TEST-#3672: do fair 'join' at OmniSci's join bench (#3721)

Signed-off-by: Dmitry Chigarev <dmitry.chigarev@intel.com>
modin-project · Nov 27, 2021 · 9396f23 · 9396f23
1 parent 62620cb
commit 9396f23
Show file tree

Hide file tree

Showing 2 changed files with 65 additions and 11 deletions.
diff --git a/asv_bench/benchmarks/omnisci/benchmarks.py b/asv_bench/benchmarks/omnisci/benchmarks.py
@@ -28,21 +28,63 @@
     trigger_import,
     get_benchmark_shapes,
 )
+from ..utils.common import random_state
+import numpy as np
+import pandas
 
 
 class TimeJoin:
-    param_names = ["shape", "how"]
+    param_names = ["shape", "how", "is_equal_keys"]
     params = [
         get_benchmark_shapes("omnisci.TimeJoin"),
         ["left", "inner"],
+        [True, False],
     ]
 
-    def setup(self, shape, how):
-        self.df1 = generate_dataframe(ASV_USE_IMPL, "int", *shape, RAND_LOW, RAND_HIGH)

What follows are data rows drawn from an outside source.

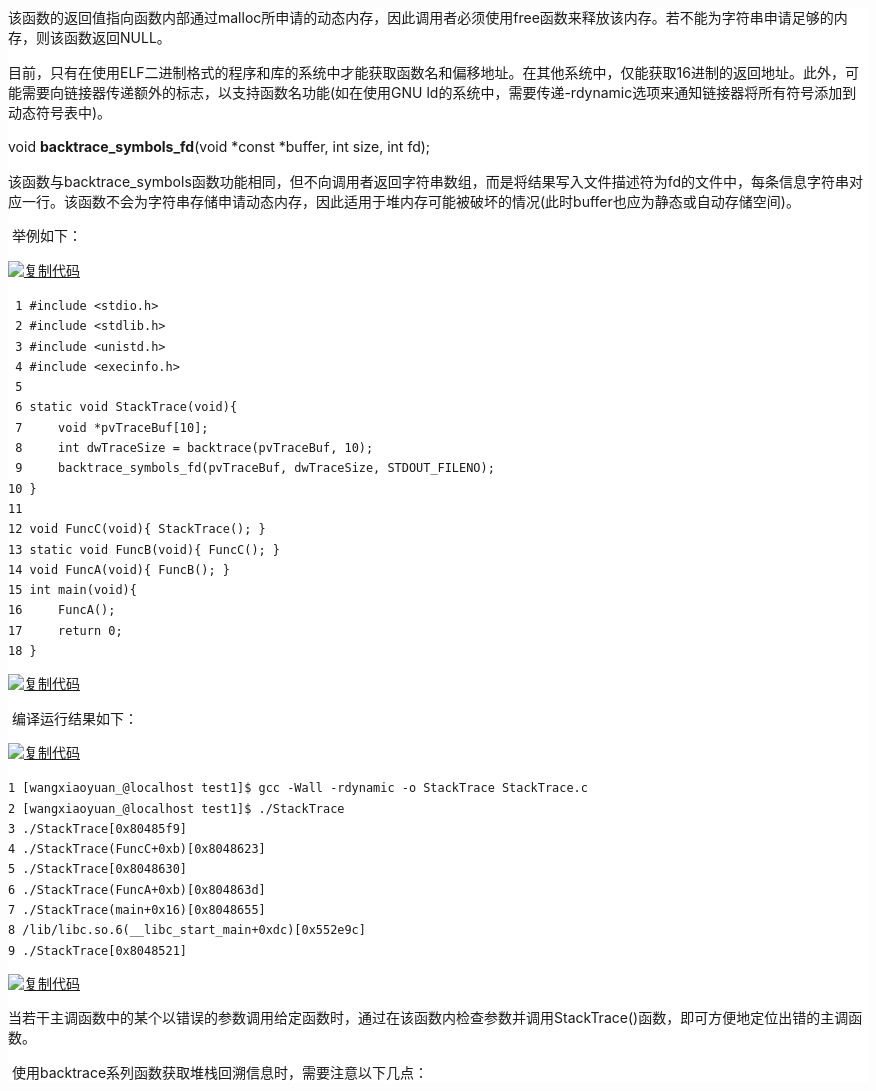 ​     该函数的返回值指向函数内部通过malloc所申请的动态内存，因此调用者必须使用free函数来释放该内存。若不能为字符串申请足够的内存，则该函数返回NULL。

​     目前，只有在使用ELF二进制格式的程序和库的系统中才能获取函数名和偏移地址。在其他系统中，仅能获取16进制的返回地址。此外，可能需要向链接器传递额外的标志，以支持函数名功能(如在使用GNU ld的系统中，需要传递-rdynamic选项来通知链接器将所有符号添加到动态符号表中)。

void **backtrace_symbols_fd**(void *const *buffer, int size, int fd);

​     该函数与backtrace_symbols函数功能相同，但不向调用者返回字符串数组，而是将结果写入文件描述符为fd的文件中，每条信息字符串对应一行。该函数不会为字符串存储申请动态内存，因此适用于堆内存可能被破坏的情况(此时buffer也应为静态或自动存储空间)。

​     举例如下：

[![复制代码](https://common.cnblogs.com/images/copycode.gif)](javascript:void(0);)

```
 1 #include <stdio.h>
 2 #include <stdlib.h>
 3 #include <unistd.h>
 4 #include <execinfo.h>
 5 
 6 static void StackTrace(void){
 7     void *pvTraceBuf[10];
 8     int dwTraceSize = backtrace(pvTraceBuf, 10);
 9     backtrace_symbols_fd(pvTraceBuf, dwTraceSize, STDOUT_FILENO);
10 }
11 
12 void FuncC(void){ StackTrace(); }
13 static void FuncB(void){ FuncC(); }
14 void FuncA(void){ FuncB(); }
15 int main(void){
16     FuncA();
17     return 0;
18 }
```

[![复制代码](https://common.cnblogs.com/images/copycode.gif)](javascript:void(0);)

​     编译运行结果如下：

[![复制代码](https://common.cnblogs.com/images/copycode.gif)](javascript:void(0);)

```
1 [wangxiaoyuan_@localhost test1]$ gcc -Wall -rdynamic -o StackTrace StackTrace.c
2 [wangxiaoyuan_@localhost test1]$ ./StackTrace
3 ./StackTrace[0x80485f9]
4 ./StackTrace(FuncC+0xb)[0x8048623]
5 ./StackTrace[0x8048630]
6 ./StackTrace(FuncA+0xb)[0x804863d]
7 ./StackTrace(main+0x16)[0x8048655]
8 /lib/libc.so.6(__libc_start_main+0xdc)[0x552e9c]
9 ./StackTrace[0x8048521]
```

[![复制代码](https://common.cnblogs.com/images/copycode.gif)](javascript:void(0);)

​     当若干主调函数中的某个以错误的参数调用给定函数时，通过在该函数内检查参数并调用StackTrace()函数，即可方便地定位出错的主调函数。

​     使用backtrace系列函数获取堆栈回溯信息时，需要注意以下几点：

-        self.df2 = generate_dataframe(ASV_USE_IMPL, "int", *shape, RAND_LOW, RAND_HIGH)
+    def setup(self, shape, how, is_equal_keys):
+        self.df1, self.df2 = (
+            generate_dataframe(
+                ASV_USE_IMPL,
+                "int",
+                *frame_shape,
+                RAND_LOW,
+                RAND_HIGH,
+                cache_prefix=f"{i}-th_frame_to_join",
+            )
+            for i, frame_shape in enumerate((shape, shape))
+        )
+
+        if is_equal_keys:
+            # When the frames have default indices to join on: RangeIndex(frame_length),
+            # OmniSci backend performs join on the internal meta-column called 'rowid'.

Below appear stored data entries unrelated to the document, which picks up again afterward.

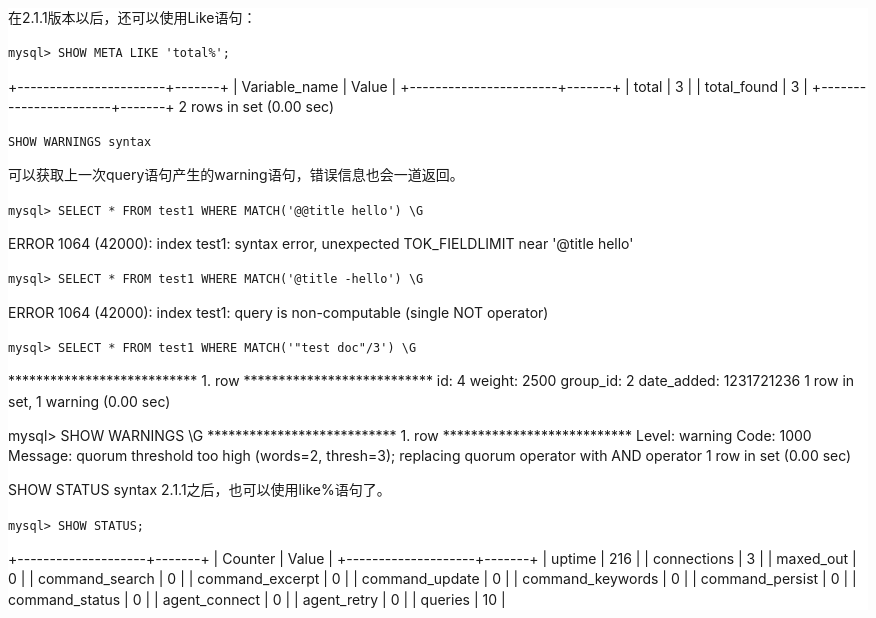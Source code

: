 在2.1.1版本以后，还可以使用Like语句：

	mysql> SHOW META LIKE 'total%';
+-----------------------+-------+
| Variable_name         | Value |
+-----------------------+-------+
| total                 | 3     |
| total_found           | 3     |
+-----------------------+-------+
2 rows in set (0.00 sec)

	SHOW WARNINGS syntax
可以获取上一次query语句产生的warning语句，错误信息也会一道返回。

	mysql> SELECT * FROM test1 WHERE MATCH('@@title hello') \G
ERROR 1064 (42000): index test1: syntax error, unexpected TOK_FIELDLIMIT
near '@title hello'

	mysql> SELECT * FROM test1 WHERE MATCH('@title -hello') \G
ERROR 1064 (42000): index test1: query is non-computable (single NOT operator)

	mysql> SELECT * FROM test1 WHERE MATCH('"test doc"/3') \G
*************************** 1. row ***************************
        id: 4
    weight: 2500
  group_id: 2
date_added: 1231721236
1 row in set, 1 warning (0.00 sec)

mysql> SHOW WARNINGS \G
*************************** 1. row ***************************
  Level: warning
   Code: 1000
Message: quorum threshold too high (words=2, thresh=3); replacing quorum operator
         with AND operator
1 row in set (0.00 sec)

SHOW STATUS syntax
2.1.1之后，也可以使用like%语句了。

	mysql> SHOW STATUS;
+--------------------+-------+
| Counter            | Value |
+--------------------+-------+
| uptime             | 216   |
| connections        | 3     |
| maxed_out          | 0     |
| command_search     | 0     |
| command_excerpt    | 0     |
| command_update     | 0     |
| command_keywords   | 0     |
| command_persist    | 0     |
| command_status     | 0     |
| agent_connect      | 0     |
| agent_retry        | 0     |
| queries            | 10    |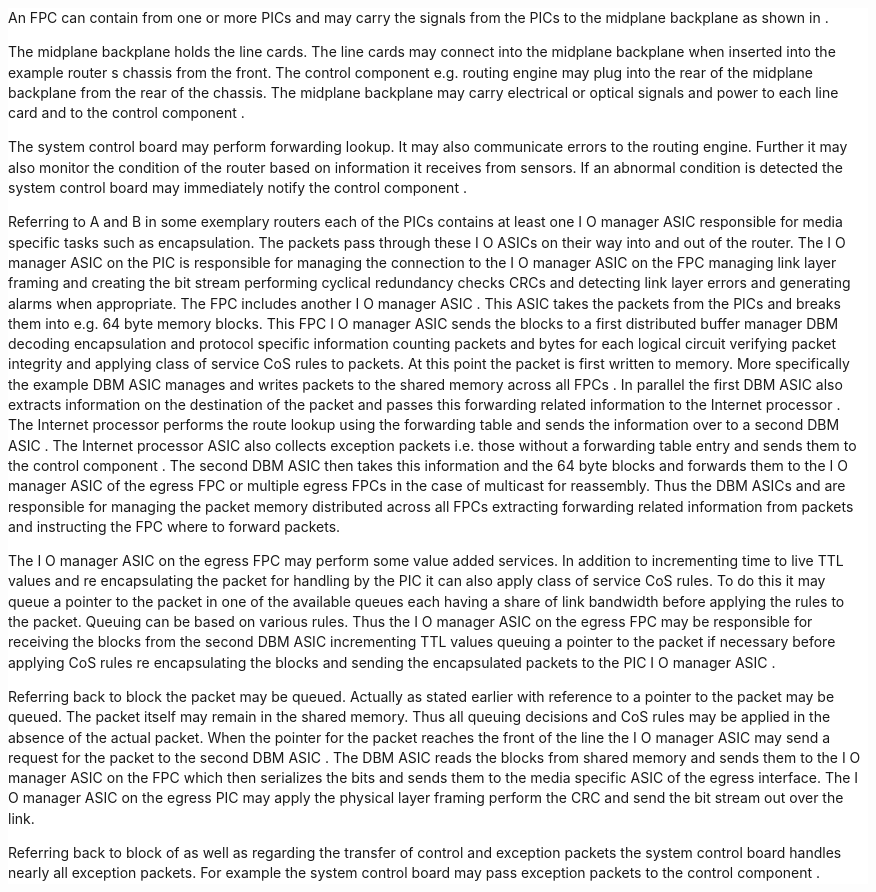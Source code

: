 An FPC can contain from one or more PICs and may carry the signals from the PICs to the midplane backplane as shown in .

The midplane backplane holds the line cards. The line cards may connect into the midplane backplane when inserted into the example router s chassis from the front. The control component e.g. routing engine may plug into the rear of the midplane backplane from the rear of the chassis. The midplane backplane may carry electrical or optical signals and power to each line card and to the control component .

The system control board may perform forwarding lookup. It may also communicate errors to the routing engine. Further it may also monitor the condition of the router based on information it receives from sensors. If an abnormal condition is detected the system control board may immediately notify the control component .

Referring to A and B in some exemplary routers each of the PICs contains at least one I O manager ASIC responsible for media specific tasks such as encapsulation. The packets pass through these I O ASICs on their way into and out of the router. The I O manager ASIC on the PIC is responsible for managing the connection to the I O manager ASIC on the FPC managing link layer framing and creating the bit stream performing cyclical redundancy checks CRCs and detecting link layer errors and generating alarms when appropriate. The FPC includes another I O manager ASIC . This ASIC takes the packets from the PICs and breaks them into e.g. 64 byte memory blocks. This FPC I O manager ASIC sends the blocks to a first distributed buffer manager DBM decoding encapsulation and protocol specific information counting packets and bytes for each logical circuit verifying packet integrity and applying class of service CoS rules to packets. At this point the packet is first written to memory. More specifically the example DBM ASIC manages and writes packets to the shared memory across all FPCs . In parallel the first DBM ASIC also extracts information on the destination of the packet and passes this forwarding related information to the Internet processor . The Internet processor performs the route lookup using the forwarding table and sends the information over to a second DBM ASIC . The Internet processor ASIC also collects exception packets i.e. those without a forwarding table entry and sends them to the control component . The second DBM ASIC then takes this information and the 64 byte blocks and forwards them to the I O manager ASIC of the egress FPC or multiple egress FPCs in the case of multicast for reassembly. Thus the DBM ASICs and are responsible for managing the packet memory distributed across all FPCs extracting forwarding related information from packets and instructing the FPC where to forward packets. 

The I O manager ASIC on the egress FPC may perform some value added services. In addition to incrementing time to live TTL values and re encapsulating the packet for handling by the PIC it can also apply class of service CoS rules. To do this it may queue a pointer to the packet in one of the available queues each having a share of link bandwidth before applying the rules to the packet. Queuing can be based on various rules. Thus the I O manager ASIC on the egress FPC may be responsible for receiving the blocks from the second DBM ASIC incrementing TTL values queuing a pointer to the packet if necessary before applying CoS rules re encapsulating the blocks and sending the encapsulated packets to the PIC I O manager ASIC .

Referring back to block the packet may be queued. Actually as stated earlier with reference to a pointer to the packet may be queued. The packet itself may remain in the shared memory. Thus all queuing decisions and CoS rules may be applied in the absence of the actual packet. When the pointer for the packet reaches the front of the line the I O manager ASIC may send a request for the packet to the second DBM ASIC . The DBM ASIC reads the blocks from shared memory and sends them to the I O manager ASIC on the FPC which then serializes the bits and sends them to the media specific ASIC of the egress interface. The I O manager ASIC on the egress PIC may apply the physical layer framing perform the CRC and send the bit stream out over the link.

Referring back to block of as well as regarding the transfer of control and exception packets the system control board handles nearly all exception packets. For example the system control board may pass exception packets to the control component .
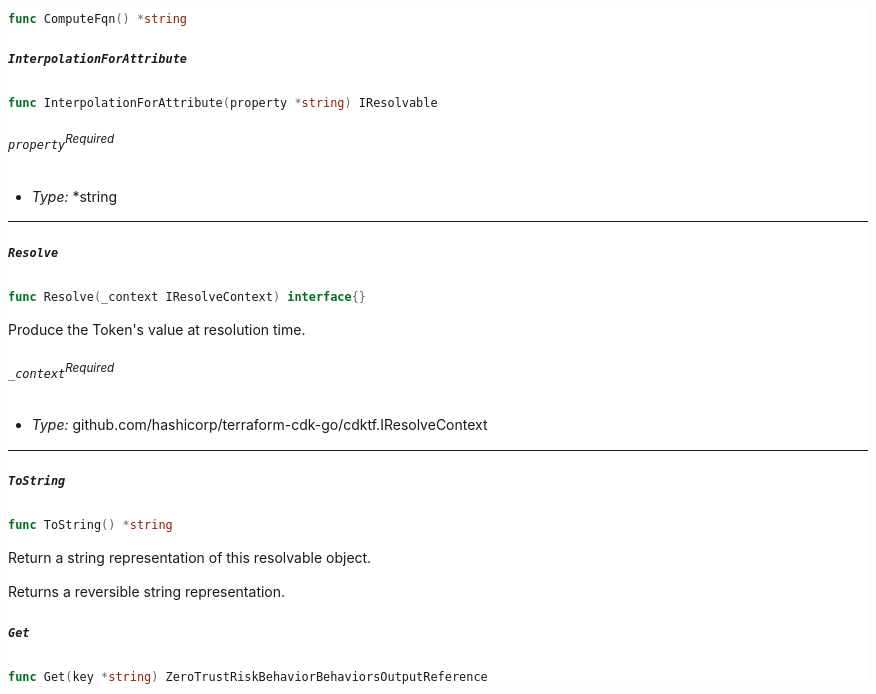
 ```go
func ComputeFqn() *string
```

##### `InterpolationForAttribute` <a name="InterpolationForAttribute" id="@cdktf/provider-cloudflare.zeroTrustRiskBehavior.ZeroTrustRiskBehaviorBehaviorsMap.interpolationForAttribute"></a>

```go
func InterpolationForAttribute(property *string) IResolvable
```

###### `property`<sup>Required</sup> <a name="property" id="@cdktf/provider-cloudflare.zeroTrustRiskBehavior.ZeroTrustRiskBehaviorBehaviorsMap.interpolationForAttribute.parameter.property"></a>

- *Type:* *string

---

##### `Resolve` <a name="Resolve" id="@cdktf/provider-cloudflare.zeroTrustRiskBehavior.ZeroTrustRiskBehaviorBehaviorsMap.resolve"></a>

```go
func Resolve(_context IResolveContext) interface{}
```

Produce the Token's value at resolution time.

###### `_context`<sup>Required</sup> <a name="_context" id="@cdktf/provider-cloudflare.zeroTrustRiskBehavior.ZeroTrustRiskBehaviorBehaviorsMap.resolve.parameter._context"></a>

- *Type:* github.com/hashicorp/terraform-cdk-go/cdktf.IResolveContext

---

##### `ToString` <a name="ToString" id="@cdktf/provider-cloudflare.zeroTrustRiskBehavior.ZeroTrustRiskBehaviorBehaviorsMap.toString"></a>

```go
func ToString() *string
```

Return a string representation of this resolvable object.

Returns a reversible string representation.

##### `Get` <a name="Get" id="@cdktf/provider-cloudflare.zeroTrustRiskBehavior.ZeroTrustRiskBehaviorBehaviorsMap.get"></a>

```go
func Get(key *string) ZeroTrustRiskBehaviorBehaviorsOutputReference
```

+            # There is a bug in the engine that makes such joins fail. To avoid joining
+            # on the meta-column we explicitly specify a non-default index to join on.

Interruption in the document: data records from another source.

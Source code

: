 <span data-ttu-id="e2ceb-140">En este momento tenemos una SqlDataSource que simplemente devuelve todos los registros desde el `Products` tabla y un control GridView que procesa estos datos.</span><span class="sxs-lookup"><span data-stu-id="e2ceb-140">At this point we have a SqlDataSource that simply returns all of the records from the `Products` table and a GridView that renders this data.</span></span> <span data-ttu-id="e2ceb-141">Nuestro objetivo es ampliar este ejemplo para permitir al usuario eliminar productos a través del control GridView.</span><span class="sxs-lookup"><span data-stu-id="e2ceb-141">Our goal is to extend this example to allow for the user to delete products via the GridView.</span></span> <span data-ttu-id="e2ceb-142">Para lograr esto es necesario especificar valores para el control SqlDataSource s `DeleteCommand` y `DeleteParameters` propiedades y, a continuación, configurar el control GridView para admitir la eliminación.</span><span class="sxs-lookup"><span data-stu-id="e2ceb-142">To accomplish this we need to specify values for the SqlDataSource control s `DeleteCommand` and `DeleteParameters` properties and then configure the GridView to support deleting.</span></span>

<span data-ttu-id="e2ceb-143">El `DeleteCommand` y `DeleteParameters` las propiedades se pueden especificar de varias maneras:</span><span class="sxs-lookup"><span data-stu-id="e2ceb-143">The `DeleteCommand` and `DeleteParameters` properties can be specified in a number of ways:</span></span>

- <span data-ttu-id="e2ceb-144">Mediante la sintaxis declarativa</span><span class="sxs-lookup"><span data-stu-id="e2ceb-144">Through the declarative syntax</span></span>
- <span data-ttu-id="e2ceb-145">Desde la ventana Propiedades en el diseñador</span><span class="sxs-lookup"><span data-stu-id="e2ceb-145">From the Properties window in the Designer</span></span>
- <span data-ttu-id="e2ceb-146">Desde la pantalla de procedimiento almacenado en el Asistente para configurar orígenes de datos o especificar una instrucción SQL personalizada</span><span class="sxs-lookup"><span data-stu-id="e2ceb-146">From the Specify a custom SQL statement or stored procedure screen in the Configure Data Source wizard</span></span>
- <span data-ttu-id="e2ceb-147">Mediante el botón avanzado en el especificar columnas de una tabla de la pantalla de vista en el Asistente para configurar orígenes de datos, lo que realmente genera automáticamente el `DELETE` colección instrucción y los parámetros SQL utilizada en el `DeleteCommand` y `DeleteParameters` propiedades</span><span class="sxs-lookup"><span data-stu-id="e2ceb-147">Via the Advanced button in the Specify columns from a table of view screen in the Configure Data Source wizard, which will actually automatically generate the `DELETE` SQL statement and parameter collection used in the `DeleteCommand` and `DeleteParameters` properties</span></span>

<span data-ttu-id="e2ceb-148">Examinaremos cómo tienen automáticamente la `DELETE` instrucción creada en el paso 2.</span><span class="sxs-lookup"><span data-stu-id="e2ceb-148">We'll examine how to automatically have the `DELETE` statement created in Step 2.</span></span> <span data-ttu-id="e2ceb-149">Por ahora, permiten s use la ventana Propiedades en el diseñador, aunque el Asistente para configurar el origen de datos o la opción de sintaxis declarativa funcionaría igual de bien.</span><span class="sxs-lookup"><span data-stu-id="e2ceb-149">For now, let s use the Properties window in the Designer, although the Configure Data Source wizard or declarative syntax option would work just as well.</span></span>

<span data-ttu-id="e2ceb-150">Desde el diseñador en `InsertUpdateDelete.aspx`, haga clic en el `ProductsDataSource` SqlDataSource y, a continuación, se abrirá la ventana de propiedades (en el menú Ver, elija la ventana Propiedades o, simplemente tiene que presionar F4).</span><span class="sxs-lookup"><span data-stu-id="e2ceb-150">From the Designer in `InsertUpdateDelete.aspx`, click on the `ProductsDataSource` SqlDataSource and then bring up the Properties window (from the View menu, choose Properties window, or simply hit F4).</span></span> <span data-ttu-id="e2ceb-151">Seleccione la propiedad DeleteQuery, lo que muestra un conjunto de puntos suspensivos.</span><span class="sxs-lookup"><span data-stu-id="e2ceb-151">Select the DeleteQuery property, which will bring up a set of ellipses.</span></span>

+            # https://github.com/modin-project/modin/issues/3740
+            # Generating a new object for every index to avoid shared index objects:
+            self.df1.index = pandas.RangeIndex(1, len(self.df1) + 1)
+            self.df2.index = pandas.RangeIndex(1, len(self.df2) + 1)
+        else:
+            # Intersection rate indicates how many common join-keys `self.df1`
+            # and `self.df2` have in terms of percentage.
+            indices_intersection_rate = 0.5
+
+            frame_length = len(self.df1)
+            intersect_size = int(frame_length * indices_intersection_rate)
+
+            intersect_part = random_state.choice(
+                self.df1.index, size=intersect_size, replace=False
+            )
+            non_intersect_part = np.arange(
+                start=frame_length, stop=frame_length + (frame_length - intersect_size)
+            )
+            new_index = np.concatenate([intersect_part, non_intersect_part])
+
+            random_state.shuffle(new_index)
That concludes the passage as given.